In the last week of October 1997, a young man from Moravia who had been brutally beaten sought asylum at Dover. He liked to read history, and believed that Britain was an anti-fascist country. So it came about that Marcel Malik was immediately sent to Rochester Prison.

In the first week of December, responding to a desperate call from the Refugee Legal Centre for sureties to stand bail for the 200 interned Romanies from the Czech and Slovak republics, I went to Gravesend Court.
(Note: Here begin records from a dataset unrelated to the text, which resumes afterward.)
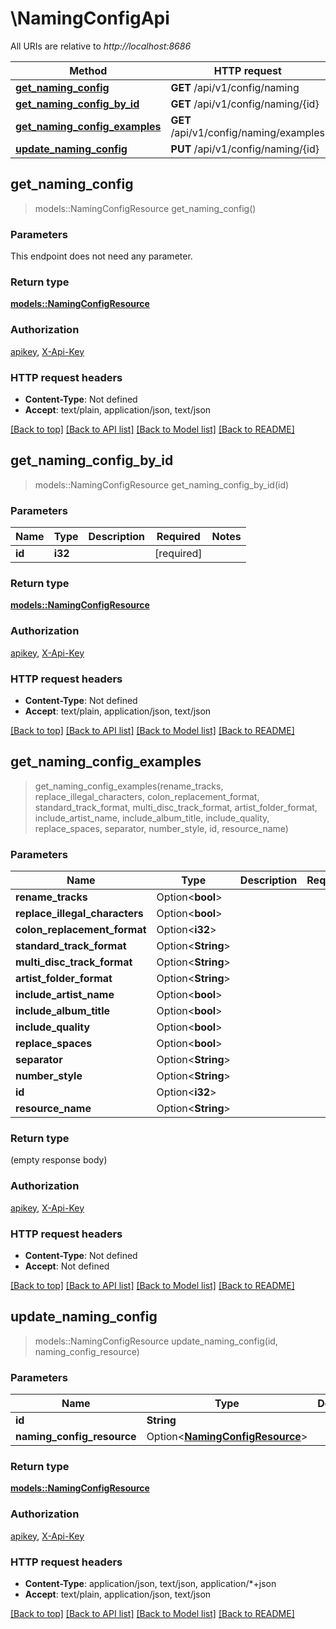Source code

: # \NamingConfigApi

All URIs are relative to *http://localhost:8686*

Method | HTTP request | Description
------------- | ------------- | -------------
[**get_naming_config**](NamingConfigApi.md#get_naming_config) | **GET** /api/v1/config/naming | 
[**get_naming_config_by_id**](NamingConfigApi.md#get_naming_config_by_id) | **GET** /api/v1/config/naming/{id} | 
[**get_naming_config_examples**](NamingConfigApi.md#get_naming_config_examples) | **GET** /api/v1/config/naming/examples | 
[**update_naming_config**](NamingConfigApi.md#update_naming_config) | **PUT** /api/v1/config/naming/{id} | 



## get_naming_config

> models::NamingConfigResource get_naming_config()


### Parameters

This endpoint does not need any parameter.

### Return type

[**models::NamingConfigResource**](NamingConfigResource.md)

### Authorization

[apikey](../README.md#apikey), [X-Api-Key](../README.md#X-Api-Key)

### HTTP request headers

- **Content-Type**: Not defined
- **Accept**: text/plain, application/json, text/json

[[Back to top]](#) [[Back to API list]](../README.md#documentation-for-api-endpoints) [[Back to Model list]](../README.md#documentation-for-models) [[Back to README]](../README.md)


## get_naming_config_by_id

> models::NamingConfigResource get_naming_config_by_id(id)


### Parameters


Name | Type | Description  | Required | Notes
------------- | ------------- | ------------- | ------------- | -------------
**id** | **i32** |  | [required] |

### Return type

[**models::NamingConfigResource**](NamingConfigResource.md)

### Authorization

[apikey](../README.md#apikey), [X-Api-Key](../README.md#X-Api-Key)

### HTTP request headers

- **Content-Type**: Not defined
- **Accept**: text/plain, application/json, text/json

[[Back to top]](#) [[Back to API list]](../README.md#documentation-for-api-endpoints) [[Back to Model list]](../README.md#documentation-for-models) [[Back to README]](../README.md)


## get_naming_config_examples

> get_naming_config_examples(rename_tracks, replace_illegal_characters, colon_replacement_format, standard_track_format, multi_disc_track_format, artist_folder_format, include_artist_name, include_album_title, include_quality, replace_spaces, separator, number_style, id, resource_name)


### Parameters


Name | Type | Description  | Required | Notes
------------- | ------------- | ------------- | ------------- | -------------
**rename_tracks** | Option<**bool**> |  |  |
**replace_illegal_characters** | Option<**bool**> |  |  |
**colon_replacement_format** | Option<**i32**> |  |  |
**standard_track_format** | Option<**String**> |  |  |
**multi_disc_track_format** | Option<**String**> |  |  |
**artist_folder_format** | Option<**String**> |  |  |
**include_artist_name** | Option<**bool**> |  |  |
**include_album_title** | Option<**bool**> |  |  |
**include_quality** | Option<**bool**> |  |  |
**replace_spaces** | Option<**bool**> |  |  |
**separator** | Option<**String**> |  |  |
**number_style** | Option<**String**> |  |  |
**id** | Option<**i32**> |  |  |
**resource_name** | Option<**String**> |  |  |

### Return type

 (empty response body)

### Authorization

[apikey](../README.md#apikey), [X-Api-Key](../README.md#X-Api-Key)

### HTTP request headers

- **Content-Type**: Not defined
- **Accept**: Not defined

[[Back to top]](#) [[Back to API list]](../README.md#documentation-for-api-endpoints) [[Back to Model list]](../README.md#documentation-for-models) [[Back to README]](../README.md)


## update_naming_config

> models::NamingConfigResource update_naming_config(id, naming_config_resource)


### Parameters


Name | Type | Description  | Required | Notes
------------- | ------------- | ------------- | ------------- | -------------
**id** | **String** |  | [required] |
**naming_config_resource** | Option<[**NamingConfigResource**](NamingConfigResource.md)> |  |  |

### Return type

[**models::NamingConfigResource**](NamingConfigResource.md)

### Authorization

[apikey](../README.md#apikey), [X-Api-Key](../README.md#X-Api-Key)

### HTTP request headers

- **Content-Type**: application/json, text/json, application/*+json
- **Accept**: text/plain, application/json, text/json

[[Back to top]](#) [[Back to API list]](../README.md#documentation-for-api-endpoints) [[Back to Model list]](../README.md#documentation-for-models) [[Back to README]](../README.md)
The way I met Marcel Malik was a taster of the arbitrary legal processes, fragmented lives and overworked incompetence which mark this "low dishonest decayed" episode in English history.

On a lucky whim of the adjudicator, all bail was waived that day and the prisoners were set free to be with their families. (Next week's adjudicator was to insist on bail of £7,000 for just one boy in identical circumstances; a week later , a adjudicator at Hatton Cross, refused all three sureties of up to £2,000 and sent six Slovak men back to prison for Christmas.)

But even on that fortunate day, Marcel Malik was almost sent back to Rochester because there was literally nowhere else for him to go. Eventually a room was found for him at the East Cliff Hotel, that crumbling and unheated pink edifice beside Dover Docks, presided over by an eccentric Hungarian landlady.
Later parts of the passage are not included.